I can deny it no longer, you have to know this: I am in love with you. My heart aches with the all-consuming fire that you are burning inside me. I love you, I really do. I am dizzy with happiness for discovering you, but equally with sadness, as I know I must lose you soon. Hard and true you have hit me, as I have never known before.
Tbilisi, my darling, you have stolen my heart. You must share it, alas, but please do not be jealous. To feel for you as I do for Porto, Cape Town, Melbourne and San Francisco should be testament enough to your beauty, charm and the pure and innocent joy you have given me over the last four days. You are truly wonderful.
It was the grand magnificence of your vibrant pulse, your Rustaveli, which first awoke in me this long-forgotten passion. How Parisian you looked on that first morning, with your elegant streetlights and beautifully blossoming chestnut trees. How reassuring and heart-warming it was to see your world-weary Ladas stutter along your wide boulevards, how unpretentious you were. I strolled so easily with distraction on my mind and peace upon my face. Oh, what a first date you gave me - such promise, such hope, such anticipation for more.
I came to you as a wandering artist with his canvas blank, hoping to find inspiration but expecting grey brushstrokes and dark skies. As I stood atop your mighty vantage point, your fortress, your Narikala, you revealed yourself to me. You showed me your greens and your blues, your yesterdays and your today. You were beautiful, again. Your palaces, your churches, your hills and your life all filled me with a wonder scarcely to be trusted. Up and down your streets I wandered, joyous disbelief coursing through me as I understood what you were doing to me, how you were reaching out to me.
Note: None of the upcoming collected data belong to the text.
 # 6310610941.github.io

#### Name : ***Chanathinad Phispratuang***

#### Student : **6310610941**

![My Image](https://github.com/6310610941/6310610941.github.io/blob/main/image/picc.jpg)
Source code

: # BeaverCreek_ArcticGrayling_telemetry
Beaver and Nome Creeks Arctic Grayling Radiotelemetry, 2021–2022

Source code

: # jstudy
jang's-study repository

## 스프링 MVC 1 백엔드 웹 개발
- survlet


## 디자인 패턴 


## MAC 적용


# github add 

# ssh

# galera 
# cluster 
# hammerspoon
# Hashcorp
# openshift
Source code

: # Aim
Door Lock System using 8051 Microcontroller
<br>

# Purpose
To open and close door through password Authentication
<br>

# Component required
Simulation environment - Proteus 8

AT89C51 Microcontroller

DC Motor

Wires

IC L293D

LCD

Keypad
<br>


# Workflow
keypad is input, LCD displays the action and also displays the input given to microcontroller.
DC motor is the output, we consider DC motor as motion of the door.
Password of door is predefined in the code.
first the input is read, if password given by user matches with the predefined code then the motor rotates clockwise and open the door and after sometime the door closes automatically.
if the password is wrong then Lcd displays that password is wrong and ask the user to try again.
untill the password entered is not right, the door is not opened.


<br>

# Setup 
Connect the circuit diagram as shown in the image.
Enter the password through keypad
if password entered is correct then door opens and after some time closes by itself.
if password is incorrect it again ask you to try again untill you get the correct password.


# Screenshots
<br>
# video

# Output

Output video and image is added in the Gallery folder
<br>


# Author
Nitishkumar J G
But it was in your old town, my love, in your own heart of history that you truly overpowered my senses, that you broke down my defences. How could I possibly resist you? As you charmed me with your delightful cobbled streets and wooden Ottoman houses, your sultry steam baths and quirky bronze statues, I could feel myself falling under your knowing spell. I tried to resist, for the love that we share does not come easily. But I gave myself to you, there, on the cobbled lanes near your oldest church and the theatre bell tower. Even as the clock struck seven times in the evening sun, and as your folk figurines danced to the gentle lullaby, I knew that I was all yours. And that you were mine, always.
I have to leave you now, my love, but do not be upset; you knew it would be so. Know you are unforgettable to me. You gave me what I sought so ardently but did not expect to find, here or anywhere. For this I thank you, and love you, my Tbilisi.